Solved – the interpretation of the coefficient of a covariate control variable in a multiple linear regression

multiple regressionregression coefficients

I was reading the Rubin: Causal inference and Angrist, J.D. and Pischke: most harmless econometrics. Both of them are great textbooks. During my reading, I have the following question: what is the correct interpretation of the coefficient of a covariate variable (rather than the treatment variable) in a multiple linear regression model?

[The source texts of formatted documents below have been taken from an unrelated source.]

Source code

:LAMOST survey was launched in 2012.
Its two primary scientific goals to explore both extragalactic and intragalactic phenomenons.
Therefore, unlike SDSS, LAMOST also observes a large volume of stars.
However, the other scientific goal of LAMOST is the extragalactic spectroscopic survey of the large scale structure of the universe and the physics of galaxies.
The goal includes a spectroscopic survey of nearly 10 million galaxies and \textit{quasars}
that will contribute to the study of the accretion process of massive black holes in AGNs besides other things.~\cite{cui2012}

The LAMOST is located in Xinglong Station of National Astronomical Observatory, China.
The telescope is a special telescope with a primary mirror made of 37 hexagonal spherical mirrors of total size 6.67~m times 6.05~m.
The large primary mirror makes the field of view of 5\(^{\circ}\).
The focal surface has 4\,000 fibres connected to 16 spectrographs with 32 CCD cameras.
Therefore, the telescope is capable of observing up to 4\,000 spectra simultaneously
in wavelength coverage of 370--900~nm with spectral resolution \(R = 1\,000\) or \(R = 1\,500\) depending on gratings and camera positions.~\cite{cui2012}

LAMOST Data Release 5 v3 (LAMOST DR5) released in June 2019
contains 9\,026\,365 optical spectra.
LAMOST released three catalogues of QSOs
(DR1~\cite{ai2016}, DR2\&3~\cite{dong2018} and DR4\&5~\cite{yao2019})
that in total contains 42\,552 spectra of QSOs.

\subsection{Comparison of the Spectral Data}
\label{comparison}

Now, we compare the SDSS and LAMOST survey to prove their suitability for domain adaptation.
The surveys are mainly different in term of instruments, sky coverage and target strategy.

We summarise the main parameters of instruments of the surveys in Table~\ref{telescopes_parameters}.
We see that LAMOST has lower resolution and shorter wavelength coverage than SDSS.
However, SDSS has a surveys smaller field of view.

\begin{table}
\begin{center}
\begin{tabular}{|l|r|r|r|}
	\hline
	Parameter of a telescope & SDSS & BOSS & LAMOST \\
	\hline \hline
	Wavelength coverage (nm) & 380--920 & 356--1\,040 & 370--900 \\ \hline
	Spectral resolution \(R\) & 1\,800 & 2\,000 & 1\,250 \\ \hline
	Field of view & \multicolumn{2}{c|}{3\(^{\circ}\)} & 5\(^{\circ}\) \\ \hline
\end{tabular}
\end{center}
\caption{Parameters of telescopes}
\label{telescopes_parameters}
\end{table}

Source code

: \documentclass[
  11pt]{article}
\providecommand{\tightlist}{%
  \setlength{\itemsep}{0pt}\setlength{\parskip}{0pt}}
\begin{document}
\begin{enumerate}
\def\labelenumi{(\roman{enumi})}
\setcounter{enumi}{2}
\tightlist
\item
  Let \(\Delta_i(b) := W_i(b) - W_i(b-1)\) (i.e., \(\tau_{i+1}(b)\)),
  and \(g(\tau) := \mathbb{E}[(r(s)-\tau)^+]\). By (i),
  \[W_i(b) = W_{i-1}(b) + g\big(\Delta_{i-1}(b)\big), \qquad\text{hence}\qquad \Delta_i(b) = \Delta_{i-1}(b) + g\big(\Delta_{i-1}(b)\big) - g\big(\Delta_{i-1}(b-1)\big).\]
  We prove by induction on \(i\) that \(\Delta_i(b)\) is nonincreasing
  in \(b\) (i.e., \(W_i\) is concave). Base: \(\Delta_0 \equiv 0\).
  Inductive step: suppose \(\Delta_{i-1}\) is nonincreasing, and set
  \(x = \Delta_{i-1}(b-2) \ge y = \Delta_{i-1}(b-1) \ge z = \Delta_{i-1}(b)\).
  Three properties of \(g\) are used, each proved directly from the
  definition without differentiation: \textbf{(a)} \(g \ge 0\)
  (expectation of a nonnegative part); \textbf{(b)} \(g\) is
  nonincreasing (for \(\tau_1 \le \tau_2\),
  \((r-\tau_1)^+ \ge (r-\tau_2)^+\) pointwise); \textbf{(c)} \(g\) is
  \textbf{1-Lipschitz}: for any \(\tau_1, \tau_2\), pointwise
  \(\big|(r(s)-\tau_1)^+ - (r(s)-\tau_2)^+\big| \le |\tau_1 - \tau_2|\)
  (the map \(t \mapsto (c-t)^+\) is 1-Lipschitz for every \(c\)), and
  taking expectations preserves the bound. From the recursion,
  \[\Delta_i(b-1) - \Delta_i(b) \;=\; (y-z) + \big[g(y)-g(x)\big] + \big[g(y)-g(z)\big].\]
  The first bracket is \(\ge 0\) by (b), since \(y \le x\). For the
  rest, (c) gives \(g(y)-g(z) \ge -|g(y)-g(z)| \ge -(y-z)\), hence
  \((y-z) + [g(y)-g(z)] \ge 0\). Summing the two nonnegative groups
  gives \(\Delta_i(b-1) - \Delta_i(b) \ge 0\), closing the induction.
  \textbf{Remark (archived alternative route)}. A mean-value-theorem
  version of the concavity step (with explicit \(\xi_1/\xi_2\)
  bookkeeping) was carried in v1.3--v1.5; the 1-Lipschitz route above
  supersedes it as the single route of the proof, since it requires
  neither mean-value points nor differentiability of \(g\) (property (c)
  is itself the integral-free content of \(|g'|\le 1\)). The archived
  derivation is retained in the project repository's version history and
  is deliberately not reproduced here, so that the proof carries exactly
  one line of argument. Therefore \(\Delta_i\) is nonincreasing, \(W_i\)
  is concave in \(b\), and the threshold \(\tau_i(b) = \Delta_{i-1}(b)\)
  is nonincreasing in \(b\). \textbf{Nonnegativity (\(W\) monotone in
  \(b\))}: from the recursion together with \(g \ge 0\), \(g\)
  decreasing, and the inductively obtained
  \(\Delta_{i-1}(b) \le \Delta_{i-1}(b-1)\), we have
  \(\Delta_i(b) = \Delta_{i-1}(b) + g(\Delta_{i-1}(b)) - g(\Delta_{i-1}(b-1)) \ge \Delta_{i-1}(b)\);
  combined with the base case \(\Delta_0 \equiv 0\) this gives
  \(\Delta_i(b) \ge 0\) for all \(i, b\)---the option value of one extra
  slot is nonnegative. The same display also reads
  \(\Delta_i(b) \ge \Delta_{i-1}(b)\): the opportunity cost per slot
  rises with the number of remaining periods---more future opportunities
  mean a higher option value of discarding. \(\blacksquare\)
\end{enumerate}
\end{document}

Let's look at a simple random experiment setting. Let $D_i$ be the treatment variable of subject $i$, with $D_i=1$ means treatment and $D_i=0$ means control. Let $X_i$ be a covariate variable, e.g., age. Let $Y_i(1)$ be the value of the response variable if subject $i$ is in treatment group, i.e., $D_i=1$ and similarly, we can define $Y_i(0)$. Then we write $Y^{obs}_i=D_iY_i(1)+(1-D_i)Y_i(0)$, which is the observed value of the response variable for subject $i$. So we are working under the Rubin potential outcome framework.

As the data comes from a simple random experiment, one could directly run a linear regression without including the covariate variable like this
\begin{equation}
Y^{obs}_i=\alpha+\tau D_i+\epsilon_i.
\end{equation}
One could show that $\tau=E[Y^{obs}_i|D_i=1]-E[Y^{obs}_i|D_i=0]$. Note that this is always true, even if the data does not come from random experiment. So $\tau$ means: if you could draw infinitely number of samples from the joint distribution of $(D_i,Y^{obs}_i)$, then you obtain the average in the observed response variable for the group of people with $D=1$ and the group of people with $D=0$, then you take the difference, that's $\tau$. Now if the data does come from random experiment, then we further have $\tau=E[Y_i(1)-Y_i(0)]$, which is the treatment effect. Whether the data comes from random experiment or not, the OLS estimator $\hat{\tau}$ is unbiased and consistent of $\tau$.

Now, we know that we could include the covariate $X_i$ in our regression and get
\begin{equation}
Y^{obs}_i=\alpha'+\tau D_i+\beta X_i+\epsilon_i.
\end{equation}
Then on page 122 of Rubin: Causal Inference says "…irrespective of whether the regression function is truly linear in the covariates in the population, the OLS $\hat{\tau}$ is consistent for $\tau$". I understand that. But the book never say anything about $\beta$, the coefficient of the covariate $X_i$. In practice, if someone tell you $\beta$ is negative and significant, what exactly does that mean? Think about it, what if $Y$ is the wage and $D$ is whether the subject attends a specific training program. Now if $\beta$ is negative and significant, can we say there is a discrimination against age? What is the correct meaning of $\beta$? What if the data does not come from random experiment, then will there be anything different for $\beta$? just like the difference in the interpretation of $\tau$?

Best Answer

In the statistical sense of this (regression) model, there is no difference between treatment $D_i$ and covariate $X_i$. Aside from the type of variable (continuous/categorical) they are both predictors/independent variables (this would also apply when treatment $D_i$ was continuous, or covariate $X_i$ categorical). Moreover, 'statistically' speaking, everything which you can infer from $τ$ applies to $β$ as well.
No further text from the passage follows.